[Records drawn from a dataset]
--- --- ---
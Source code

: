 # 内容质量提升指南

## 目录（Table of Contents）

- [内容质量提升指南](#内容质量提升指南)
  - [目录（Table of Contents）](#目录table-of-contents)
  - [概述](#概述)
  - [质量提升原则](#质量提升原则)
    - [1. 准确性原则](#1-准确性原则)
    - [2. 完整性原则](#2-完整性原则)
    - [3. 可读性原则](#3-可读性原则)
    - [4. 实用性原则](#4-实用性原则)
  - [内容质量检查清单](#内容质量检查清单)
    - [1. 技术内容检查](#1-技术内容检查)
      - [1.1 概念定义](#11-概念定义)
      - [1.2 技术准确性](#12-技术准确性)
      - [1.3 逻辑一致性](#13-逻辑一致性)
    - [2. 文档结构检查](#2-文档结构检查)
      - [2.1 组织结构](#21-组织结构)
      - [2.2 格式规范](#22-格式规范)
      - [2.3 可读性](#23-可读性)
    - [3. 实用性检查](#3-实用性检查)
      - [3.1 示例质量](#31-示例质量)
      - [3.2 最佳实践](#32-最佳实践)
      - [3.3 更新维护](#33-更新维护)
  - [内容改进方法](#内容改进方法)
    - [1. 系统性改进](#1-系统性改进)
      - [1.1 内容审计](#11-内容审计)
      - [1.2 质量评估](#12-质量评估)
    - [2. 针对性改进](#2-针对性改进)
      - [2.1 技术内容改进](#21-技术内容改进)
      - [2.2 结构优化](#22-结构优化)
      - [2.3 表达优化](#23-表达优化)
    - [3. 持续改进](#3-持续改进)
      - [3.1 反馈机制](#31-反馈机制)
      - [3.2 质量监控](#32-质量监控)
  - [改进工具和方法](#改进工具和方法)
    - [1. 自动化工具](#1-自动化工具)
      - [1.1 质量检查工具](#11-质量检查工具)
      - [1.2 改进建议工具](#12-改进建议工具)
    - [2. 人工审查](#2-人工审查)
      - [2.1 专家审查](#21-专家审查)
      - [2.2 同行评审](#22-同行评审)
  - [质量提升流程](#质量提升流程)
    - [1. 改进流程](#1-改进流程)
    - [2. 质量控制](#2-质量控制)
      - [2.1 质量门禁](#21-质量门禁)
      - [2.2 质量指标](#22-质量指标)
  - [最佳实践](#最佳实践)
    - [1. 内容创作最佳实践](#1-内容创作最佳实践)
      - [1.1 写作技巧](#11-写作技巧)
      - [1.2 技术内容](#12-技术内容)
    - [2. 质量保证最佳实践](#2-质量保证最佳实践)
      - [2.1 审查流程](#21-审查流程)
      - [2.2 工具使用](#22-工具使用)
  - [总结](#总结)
--- --- ---
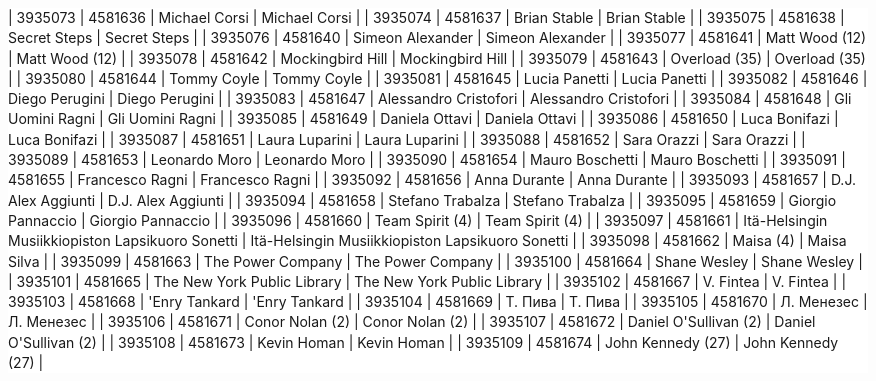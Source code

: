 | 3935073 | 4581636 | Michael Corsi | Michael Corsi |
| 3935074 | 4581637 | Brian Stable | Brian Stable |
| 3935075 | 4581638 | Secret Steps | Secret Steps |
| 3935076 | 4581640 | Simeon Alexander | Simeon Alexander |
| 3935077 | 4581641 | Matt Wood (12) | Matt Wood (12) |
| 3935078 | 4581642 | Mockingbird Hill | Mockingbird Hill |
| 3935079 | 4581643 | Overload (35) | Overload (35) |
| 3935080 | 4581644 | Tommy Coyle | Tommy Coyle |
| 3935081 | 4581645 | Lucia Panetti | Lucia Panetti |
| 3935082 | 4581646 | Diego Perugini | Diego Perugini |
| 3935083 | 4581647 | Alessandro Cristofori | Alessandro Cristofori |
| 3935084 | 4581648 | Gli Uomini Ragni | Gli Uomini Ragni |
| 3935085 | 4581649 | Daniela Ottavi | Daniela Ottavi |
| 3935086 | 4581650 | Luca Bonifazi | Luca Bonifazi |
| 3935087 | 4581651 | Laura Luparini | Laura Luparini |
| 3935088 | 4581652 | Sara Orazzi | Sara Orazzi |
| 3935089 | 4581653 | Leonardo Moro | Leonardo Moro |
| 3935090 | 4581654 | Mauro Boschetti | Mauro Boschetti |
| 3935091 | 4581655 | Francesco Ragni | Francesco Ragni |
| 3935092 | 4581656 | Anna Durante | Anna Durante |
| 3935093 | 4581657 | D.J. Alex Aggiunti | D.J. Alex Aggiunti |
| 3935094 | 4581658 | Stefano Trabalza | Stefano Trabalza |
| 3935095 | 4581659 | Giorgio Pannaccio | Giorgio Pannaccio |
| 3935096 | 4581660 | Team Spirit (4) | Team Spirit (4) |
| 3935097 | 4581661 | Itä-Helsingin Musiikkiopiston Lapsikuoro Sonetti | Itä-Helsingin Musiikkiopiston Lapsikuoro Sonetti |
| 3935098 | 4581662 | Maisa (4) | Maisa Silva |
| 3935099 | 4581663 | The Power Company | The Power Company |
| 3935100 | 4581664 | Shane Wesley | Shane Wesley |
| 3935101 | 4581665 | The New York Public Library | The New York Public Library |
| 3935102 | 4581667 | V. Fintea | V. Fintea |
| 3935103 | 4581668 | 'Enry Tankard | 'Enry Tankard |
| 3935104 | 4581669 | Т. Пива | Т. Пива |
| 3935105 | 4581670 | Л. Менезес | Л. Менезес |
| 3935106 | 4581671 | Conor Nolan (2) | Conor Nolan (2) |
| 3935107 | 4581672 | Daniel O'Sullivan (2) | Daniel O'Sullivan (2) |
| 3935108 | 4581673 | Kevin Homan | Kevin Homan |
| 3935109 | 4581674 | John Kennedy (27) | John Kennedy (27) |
--- --- ---
- How to complete this task -
All lines of the records above that carry the word "Ragni" should be listed.

- Finished task -
| 3935084 | 4581648 | Gli Uomini Ragni | Gli Uomini Ragni |
| 3935091 | 4581655 | Francesco Ragni | Francesco Ragni |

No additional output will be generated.